Vale destacar que esse é o primeiro plano estratégico da Petrobras (PETR4) desde a volta de Luiz Inácio Lula da Silva (PT) ao Planalto. Fontes ouvidas pela Reuters indicam, inclusive, que o presidente teria, pedido mudanças no documento.
De acordo com a agência, Lula quer mais contratações no Brasil para a construção de embarcações que serão usadas pela Petrobras, para que a empresa colabore com uma maior geração de empregos no país.
Além disso, o presidente defende que a estatal retome antes obras do setor de fertilizantes, produto que o Brasil tem ampla dependência de importações, embora seja uma potência agrícola.
As discordâncias sobre a condução da empresa deram origem a rumores sobre um possível substuição na presidência da companhia.
De acordo com informações d'O Globo, o ministro da Casa Civil, Rui Costa apresenta nesta semana a Lula uma proposta para tirar Jean Paul Prates, atual CEO, do cargo.
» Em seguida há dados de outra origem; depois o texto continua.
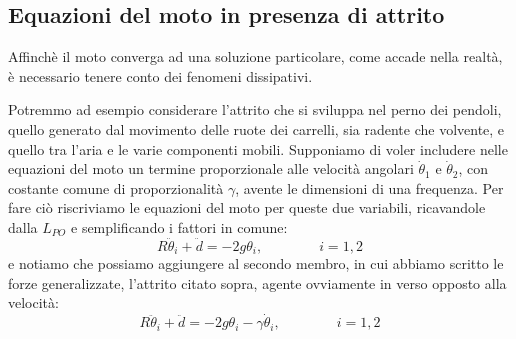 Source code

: \documentclass[11pt, a4paper, twoside]{article}
\begin{document}
\subsection{Equazioni del moto in presenza di attrito}
Affinchè il moto converga ad una soluzione particolare, come accade nella realtà, 
è necessario tenere conto dei fenomeni dissipativi.

Potremmo ad esempio considerare l'attrito che si sviluppa nel perno 
dei pendoli, quello generato dal movimento delle ruote dei
 carrelli, sia radente che volvente, e quello tra l'aria e le varie 
 componenti mobili.
Supponiamo di voler includere nelle equazioni del moto un termine 
proporzionale alle velocità angolari $\dot \theta_1$ e $\dot \theta_2$, con costante comune di 
proporzionalità $\gamma$, avente le dimensioni di una frequenza. 
Per fare ciò riscriviamo le equazioni del moto 
per queste due variabili, ricavandole dalla $L_{PO}$ e semplificando i fattori in comune:
\begin{equation}
    R \ddot \theta_i + \ddot d = - 2 g  \theta_i ,\qquad \qquad i =1,2
  \label{equazionemotonewton}
\end{equation}
e notiamo che possiamo aggiungere al secondo membro, in cui abbiamo scritto le 
forze generalizzate, l'attrito citato sopra, agente ovviamente in verso 
opposto alla velocità:
\begin{equation}
  R \ddot \theta_i + \ddot d = - 2 g \theta_i  - \gamma   \dot \theta_i,\qquad \qquad i =1,2
  \label{equazionidissipative}
\end{equation}
\end{document}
Em seu lugar entraria o secretário do Programa de Parcerias de Investimentos (PPI), Marcus Cavalcanti, que foi secretário de Infraestrutura da Bahia na gestão de Costa como governador do Estado.
Já Prates negou atritos com o presidente e declarou ter tido uma reunião "positivíssima" com Lula e os ministros da Fazenda, Fernando Haddad, e de Minas e Energia, Alexandre Silveira, a respeito do plano.
A produção superou em 0,5 ponto porcentual o limite do guidance da estatal, que previa crescimento de até 4%. O volume representa alta de 11% em relação a 2024.